Our company’s specialists have many years of practical experience in velocity model building for geological media of high complexity. The tools and technologies we use to solve this problem allow us successfully operate both in conditions of complex tectonics and in the presence of various anomaly objects, such as salt or magmatic intrusive bodies of complex shape.

Q-migration

Conventional Kirchhoff migration fails to accurately restore the amplitudes and spectrum of reflections in areas with high absorption anomalies (low Q values). A correct structural interpretation and accurate AVA analysis cannot be achieved without compensating for distortions caused by seismic absorption.

To address this, we propose two technologies to accurately compensate for the influence of seismic absorption, considering the propagation trajectories of reflected waves:

1. Attribute Q-migration. This technology performs two prestack depth migrations. The first is conventional, and the second uses a special marker function that encodes the Qeff values along the ray paths forming the image. After this migration, Qeff information can be extracted at each point in the resulting image and inverse Q filtering applied. However, the inverse Q-filtering can introduce a large amount of noise at high frequencies and cannot be controlled during migration. Thus, the advantage of this approach is the absence of inverse Q-filtering in the depth migration engine, moving it to the post-migration stage.

2. Inverse Q-filtering based on reference Q-demigration. In this method, the stage of weakly controlled inverse Q-filtering during migration is replaced by forward Q-filtering applied during the calculation of synthetic data by Q-demigration of the stacked seismic cube. Subsequent migration of such synthetic seismic data allows the construction of matching filters that compensate for calculated absorption effects. These filters are applied to the result of the migration of the original seismic data.

Signal Processing

In signal processing, a broad array of algorithms for noise suppression and signature correction is utilized.

Additionally, various procedures and techniques are employed to address specific seismic data processing issues. These include programs for modelling and subtraction different types of noise, primarily surface and internal multiples.

Our multi-channel and multi-dimensional adaptive subtraction includes different types of robustness minimizing the level of residual noise and effects of distortion of primaries, and it accounts for (smooth) non-stationarity of the required adaptive subtraction filters.

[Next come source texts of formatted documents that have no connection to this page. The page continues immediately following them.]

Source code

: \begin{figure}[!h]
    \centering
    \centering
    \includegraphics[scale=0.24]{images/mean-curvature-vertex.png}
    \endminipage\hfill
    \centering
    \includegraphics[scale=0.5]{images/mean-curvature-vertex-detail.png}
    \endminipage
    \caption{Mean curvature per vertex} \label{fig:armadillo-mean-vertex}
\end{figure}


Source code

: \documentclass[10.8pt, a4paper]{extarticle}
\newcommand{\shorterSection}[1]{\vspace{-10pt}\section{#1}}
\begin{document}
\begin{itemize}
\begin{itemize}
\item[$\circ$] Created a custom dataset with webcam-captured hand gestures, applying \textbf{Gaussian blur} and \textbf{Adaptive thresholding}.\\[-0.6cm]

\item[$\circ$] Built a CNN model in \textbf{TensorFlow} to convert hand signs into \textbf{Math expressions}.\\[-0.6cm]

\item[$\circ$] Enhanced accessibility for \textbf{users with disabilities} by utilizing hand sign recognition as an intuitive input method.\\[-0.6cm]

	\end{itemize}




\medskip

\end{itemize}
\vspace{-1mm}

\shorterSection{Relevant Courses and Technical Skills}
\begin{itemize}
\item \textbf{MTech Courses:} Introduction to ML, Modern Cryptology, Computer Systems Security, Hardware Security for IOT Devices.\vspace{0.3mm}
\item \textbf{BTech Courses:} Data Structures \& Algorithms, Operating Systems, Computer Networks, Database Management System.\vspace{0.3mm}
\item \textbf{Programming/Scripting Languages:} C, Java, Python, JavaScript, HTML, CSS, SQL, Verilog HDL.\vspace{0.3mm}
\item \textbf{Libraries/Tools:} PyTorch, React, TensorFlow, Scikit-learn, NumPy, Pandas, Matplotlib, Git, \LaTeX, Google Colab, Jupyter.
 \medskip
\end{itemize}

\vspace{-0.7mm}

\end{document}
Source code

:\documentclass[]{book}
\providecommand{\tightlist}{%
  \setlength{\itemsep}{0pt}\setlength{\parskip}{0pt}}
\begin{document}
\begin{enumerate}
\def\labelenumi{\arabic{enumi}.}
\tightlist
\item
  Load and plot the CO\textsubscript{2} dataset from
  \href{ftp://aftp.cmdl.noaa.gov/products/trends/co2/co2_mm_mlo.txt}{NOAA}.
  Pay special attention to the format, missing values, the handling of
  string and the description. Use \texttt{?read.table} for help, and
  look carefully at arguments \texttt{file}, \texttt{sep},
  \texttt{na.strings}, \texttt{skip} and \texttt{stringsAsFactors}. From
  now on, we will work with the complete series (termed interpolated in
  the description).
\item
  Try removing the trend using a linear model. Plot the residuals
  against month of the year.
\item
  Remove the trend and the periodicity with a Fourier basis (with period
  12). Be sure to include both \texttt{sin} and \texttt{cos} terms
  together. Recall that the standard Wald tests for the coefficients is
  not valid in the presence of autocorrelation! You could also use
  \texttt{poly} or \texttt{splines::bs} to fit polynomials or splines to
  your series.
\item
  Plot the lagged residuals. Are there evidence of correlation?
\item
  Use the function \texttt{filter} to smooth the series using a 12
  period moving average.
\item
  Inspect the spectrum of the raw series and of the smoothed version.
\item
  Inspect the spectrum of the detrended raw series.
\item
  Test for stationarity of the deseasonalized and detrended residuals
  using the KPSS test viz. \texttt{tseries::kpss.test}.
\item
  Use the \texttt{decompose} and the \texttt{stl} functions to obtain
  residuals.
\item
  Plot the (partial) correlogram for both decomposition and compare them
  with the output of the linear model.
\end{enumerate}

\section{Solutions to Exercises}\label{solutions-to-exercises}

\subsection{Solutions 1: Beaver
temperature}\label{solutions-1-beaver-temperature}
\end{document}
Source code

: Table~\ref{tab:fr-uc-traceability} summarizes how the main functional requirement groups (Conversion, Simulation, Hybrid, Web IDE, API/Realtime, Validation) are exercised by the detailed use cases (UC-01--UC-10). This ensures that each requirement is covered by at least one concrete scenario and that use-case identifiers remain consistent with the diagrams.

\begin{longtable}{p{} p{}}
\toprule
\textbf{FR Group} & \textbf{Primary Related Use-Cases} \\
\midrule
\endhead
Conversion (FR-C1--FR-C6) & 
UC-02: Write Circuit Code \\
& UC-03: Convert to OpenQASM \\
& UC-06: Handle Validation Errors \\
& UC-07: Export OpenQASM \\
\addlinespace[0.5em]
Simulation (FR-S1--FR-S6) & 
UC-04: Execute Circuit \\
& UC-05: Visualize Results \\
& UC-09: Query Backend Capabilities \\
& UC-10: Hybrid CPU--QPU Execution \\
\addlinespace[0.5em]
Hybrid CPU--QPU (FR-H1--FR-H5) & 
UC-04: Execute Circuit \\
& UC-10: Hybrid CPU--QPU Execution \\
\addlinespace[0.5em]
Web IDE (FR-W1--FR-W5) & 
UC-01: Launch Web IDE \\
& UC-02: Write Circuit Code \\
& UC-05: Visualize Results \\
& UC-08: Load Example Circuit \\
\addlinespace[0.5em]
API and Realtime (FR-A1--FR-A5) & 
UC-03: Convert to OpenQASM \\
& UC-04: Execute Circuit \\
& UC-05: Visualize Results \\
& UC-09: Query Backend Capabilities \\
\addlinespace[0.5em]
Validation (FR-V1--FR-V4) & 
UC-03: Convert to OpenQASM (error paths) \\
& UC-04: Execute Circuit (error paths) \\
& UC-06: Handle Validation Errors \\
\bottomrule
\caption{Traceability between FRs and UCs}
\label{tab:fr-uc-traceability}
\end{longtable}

Non-stationary deconvolution programs, programs for estimating parameters and correcting frequency-dependent absorption, as well as programs for robust (sparse) deconvolution and phase spectrum correction of signals are also utilized.

Multiples modeling and subtraction

The software system offers various methods for modelling, prediction and adaptive subtraction of multiples:

• Modelling and prediction of free-surface multiples

• Modelling and prediction of water-layer multiples and peg-legs

• Modeling and prediction of internal multiples

• Both modelling of multiples and prediction of multiples are performed using wavefield re-datuming with boundary-integral approach.

The module for multi-dimensional and multi-channel adaptive subtraction allows simultaneous adaptive subtraction of several multiple terms. It includes special features like ‘robustness’ allowing improved preservation of primaries and non-stationarity of the adaptive subtraction filters minimizing the level of the multiple residuals.